Upalavi (Village ID 568674) is a village in the Tehsil tasgaon of Sangli district, Maharashtra, India, about 18 kilometres north of Sangli. It is situated along the Sangli-Tasgaon state highway.

According to the 2011 census it has a population of 1669 living in 1720 households.

==Geography and Environment==
Upalavi is situated on the bank of water stream. It the main-old village is dense populated area which is situated alongside stream. While the newer expanding area of village is towards north side along matkunki road, area which has more height than old base village.
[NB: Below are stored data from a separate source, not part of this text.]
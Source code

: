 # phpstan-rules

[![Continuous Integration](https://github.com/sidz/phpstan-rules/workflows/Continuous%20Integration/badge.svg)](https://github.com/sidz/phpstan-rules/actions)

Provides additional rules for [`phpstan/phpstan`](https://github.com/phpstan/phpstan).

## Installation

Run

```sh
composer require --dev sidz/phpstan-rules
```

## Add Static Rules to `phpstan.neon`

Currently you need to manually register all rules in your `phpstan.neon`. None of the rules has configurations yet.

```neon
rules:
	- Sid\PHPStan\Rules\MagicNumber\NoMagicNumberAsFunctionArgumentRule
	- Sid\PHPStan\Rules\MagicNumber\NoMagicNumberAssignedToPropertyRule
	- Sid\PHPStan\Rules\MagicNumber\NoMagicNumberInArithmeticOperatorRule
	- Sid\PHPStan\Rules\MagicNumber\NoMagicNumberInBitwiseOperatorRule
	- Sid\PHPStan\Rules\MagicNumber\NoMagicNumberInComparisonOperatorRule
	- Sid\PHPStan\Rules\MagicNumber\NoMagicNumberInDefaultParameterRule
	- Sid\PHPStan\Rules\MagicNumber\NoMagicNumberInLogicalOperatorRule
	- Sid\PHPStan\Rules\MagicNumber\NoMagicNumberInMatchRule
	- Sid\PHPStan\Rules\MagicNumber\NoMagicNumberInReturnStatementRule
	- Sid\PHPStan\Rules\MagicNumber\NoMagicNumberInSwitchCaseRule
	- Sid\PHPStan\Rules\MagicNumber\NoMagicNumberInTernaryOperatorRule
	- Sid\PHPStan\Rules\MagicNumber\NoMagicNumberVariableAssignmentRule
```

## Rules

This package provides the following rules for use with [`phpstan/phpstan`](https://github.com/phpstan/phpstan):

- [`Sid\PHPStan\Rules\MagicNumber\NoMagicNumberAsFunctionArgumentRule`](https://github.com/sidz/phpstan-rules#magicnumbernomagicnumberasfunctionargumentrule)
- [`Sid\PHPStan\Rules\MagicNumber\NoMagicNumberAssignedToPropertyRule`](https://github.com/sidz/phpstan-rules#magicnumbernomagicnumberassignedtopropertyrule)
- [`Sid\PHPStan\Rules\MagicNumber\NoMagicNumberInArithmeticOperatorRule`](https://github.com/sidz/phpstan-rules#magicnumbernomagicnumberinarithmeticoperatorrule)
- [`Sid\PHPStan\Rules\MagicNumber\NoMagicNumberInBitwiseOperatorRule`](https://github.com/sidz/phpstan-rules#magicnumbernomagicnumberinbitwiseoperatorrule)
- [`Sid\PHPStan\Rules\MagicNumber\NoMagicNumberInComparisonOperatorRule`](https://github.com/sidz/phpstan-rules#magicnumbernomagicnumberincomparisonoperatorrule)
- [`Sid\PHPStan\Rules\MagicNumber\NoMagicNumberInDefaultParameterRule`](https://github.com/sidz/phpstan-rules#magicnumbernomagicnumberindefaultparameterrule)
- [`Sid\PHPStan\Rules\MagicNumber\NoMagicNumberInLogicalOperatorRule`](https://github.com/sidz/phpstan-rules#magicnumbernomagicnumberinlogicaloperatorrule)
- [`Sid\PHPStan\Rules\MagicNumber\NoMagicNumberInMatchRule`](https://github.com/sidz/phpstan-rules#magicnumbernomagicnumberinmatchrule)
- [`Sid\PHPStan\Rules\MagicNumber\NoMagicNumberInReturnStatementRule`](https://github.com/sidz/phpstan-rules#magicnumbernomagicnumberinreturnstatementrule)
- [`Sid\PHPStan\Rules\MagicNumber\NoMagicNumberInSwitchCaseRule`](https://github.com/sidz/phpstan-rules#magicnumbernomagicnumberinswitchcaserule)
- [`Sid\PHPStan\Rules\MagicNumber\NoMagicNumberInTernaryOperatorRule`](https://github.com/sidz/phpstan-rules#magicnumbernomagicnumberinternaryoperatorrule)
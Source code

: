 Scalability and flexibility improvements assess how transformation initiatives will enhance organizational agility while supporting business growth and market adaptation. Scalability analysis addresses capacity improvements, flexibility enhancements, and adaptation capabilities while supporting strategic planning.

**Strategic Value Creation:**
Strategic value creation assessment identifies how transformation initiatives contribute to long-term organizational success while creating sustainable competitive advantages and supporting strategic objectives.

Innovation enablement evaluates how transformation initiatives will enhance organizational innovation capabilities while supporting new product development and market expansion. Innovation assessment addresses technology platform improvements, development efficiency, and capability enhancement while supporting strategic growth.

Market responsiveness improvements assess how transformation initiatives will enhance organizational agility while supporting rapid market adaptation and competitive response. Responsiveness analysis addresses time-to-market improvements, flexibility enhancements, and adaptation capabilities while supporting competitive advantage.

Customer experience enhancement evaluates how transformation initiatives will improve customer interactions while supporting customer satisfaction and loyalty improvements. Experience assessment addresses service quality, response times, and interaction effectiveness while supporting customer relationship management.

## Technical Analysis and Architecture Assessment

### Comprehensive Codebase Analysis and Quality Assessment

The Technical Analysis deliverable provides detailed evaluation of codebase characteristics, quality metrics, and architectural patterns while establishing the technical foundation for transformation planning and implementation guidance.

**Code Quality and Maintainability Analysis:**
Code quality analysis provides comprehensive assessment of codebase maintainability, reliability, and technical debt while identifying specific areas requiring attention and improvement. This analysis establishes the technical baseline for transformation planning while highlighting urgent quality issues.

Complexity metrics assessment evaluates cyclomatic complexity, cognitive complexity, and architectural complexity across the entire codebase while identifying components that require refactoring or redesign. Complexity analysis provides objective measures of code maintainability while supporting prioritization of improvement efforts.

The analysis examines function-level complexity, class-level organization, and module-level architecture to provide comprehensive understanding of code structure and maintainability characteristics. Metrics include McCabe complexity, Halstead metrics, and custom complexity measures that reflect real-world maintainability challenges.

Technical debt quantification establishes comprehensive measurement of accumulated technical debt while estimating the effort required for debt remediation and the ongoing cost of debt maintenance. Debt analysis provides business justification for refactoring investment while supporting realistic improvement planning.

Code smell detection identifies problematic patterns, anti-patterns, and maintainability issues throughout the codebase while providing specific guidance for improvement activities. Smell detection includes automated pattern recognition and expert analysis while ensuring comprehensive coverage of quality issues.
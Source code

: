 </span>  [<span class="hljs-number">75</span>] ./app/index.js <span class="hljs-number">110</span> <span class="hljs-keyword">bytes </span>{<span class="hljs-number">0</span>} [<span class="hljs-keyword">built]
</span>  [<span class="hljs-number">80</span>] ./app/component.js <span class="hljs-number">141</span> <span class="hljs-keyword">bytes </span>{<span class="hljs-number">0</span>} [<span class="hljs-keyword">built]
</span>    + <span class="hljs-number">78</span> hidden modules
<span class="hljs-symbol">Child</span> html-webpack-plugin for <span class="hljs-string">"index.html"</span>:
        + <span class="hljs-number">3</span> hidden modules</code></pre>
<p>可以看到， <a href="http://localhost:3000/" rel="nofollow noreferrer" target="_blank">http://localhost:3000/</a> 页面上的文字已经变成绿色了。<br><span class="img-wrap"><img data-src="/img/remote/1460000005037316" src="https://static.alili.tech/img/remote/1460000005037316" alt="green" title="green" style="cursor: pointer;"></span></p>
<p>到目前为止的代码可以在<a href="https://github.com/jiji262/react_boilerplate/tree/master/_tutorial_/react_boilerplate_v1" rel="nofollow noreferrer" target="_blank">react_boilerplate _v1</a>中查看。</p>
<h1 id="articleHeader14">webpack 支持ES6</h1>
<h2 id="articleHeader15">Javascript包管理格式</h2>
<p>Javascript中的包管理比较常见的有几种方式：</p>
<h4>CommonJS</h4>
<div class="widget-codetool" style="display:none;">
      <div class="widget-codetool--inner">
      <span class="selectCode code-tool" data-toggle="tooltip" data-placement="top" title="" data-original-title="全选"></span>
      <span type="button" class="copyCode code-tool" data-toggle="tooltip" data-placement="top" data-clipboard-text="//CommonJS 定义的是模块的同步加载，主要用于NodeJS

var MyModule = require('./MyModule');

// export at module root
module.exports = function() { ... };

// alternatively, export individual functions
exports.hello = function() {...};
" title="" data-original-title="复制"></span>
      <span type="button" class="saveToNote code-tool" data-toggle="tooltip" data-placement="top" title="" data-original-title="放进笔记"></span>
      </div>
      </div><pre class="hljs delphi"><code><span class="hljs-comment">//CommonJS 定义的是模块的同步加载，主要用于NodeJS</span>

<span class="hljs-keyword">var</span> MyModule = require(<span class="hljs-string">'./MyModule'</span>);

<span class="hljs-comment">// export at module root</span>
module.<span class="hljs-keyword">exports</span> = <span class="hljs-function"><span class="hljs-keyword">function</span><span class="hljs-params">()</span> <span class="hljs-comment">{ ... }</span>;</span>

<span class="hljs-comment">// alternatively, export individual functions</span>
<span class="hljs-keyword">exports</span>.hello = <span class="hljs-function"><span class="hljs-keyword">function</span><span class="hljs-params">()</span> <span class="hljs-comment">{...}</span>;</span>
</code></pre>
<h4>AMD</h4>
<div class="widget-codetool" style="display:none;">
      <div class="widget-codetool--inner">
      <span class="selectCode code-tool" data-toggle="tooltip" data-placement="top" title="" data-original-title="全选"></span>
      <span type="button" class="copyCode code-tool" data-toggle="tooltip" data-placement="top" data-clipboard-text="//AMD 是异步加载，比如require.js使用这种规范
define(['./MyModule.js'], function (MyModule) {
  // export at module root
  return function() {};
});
Rainfall is average in the village and there is no critical water scarcity in the village.
There is the 250+-year-old Sidheshwara Temple and Hanuman Temple.

==Location==
It belongs to Desh or Paschim Maharashtra region.
It belongs to Pune Division.
It is located 20 km towards North from District headquarters Sangli.
It is 12 km from Tasgaon.
348 km from State capital Mumbai Upalavi Pin code is 416306 and postal head office is Kavalapur
Soni (3 km), Kumthe (4 km), Nagaon Kavate (4 km), Matkunki (4 km), Bhose (6 km) are nearby villages.
Upalavi is surrounded by Miraj Taluka towards the south, Sangli Taluka towards the south, Kavathemahankal Taluka towards the east, and Palus Taluka towards the west.
Tasgaon, Miraj, Sangli, and Vita are nearby cities.

==Farming==
The majority of the farmers are involved in the production of grapes and raisins, which are exported to Europe and Arab countries. The average per capita income is more than state average income.

==Education==
Literacy rate is around 90%. The village has primary schools, a high school, and vocational education facilities.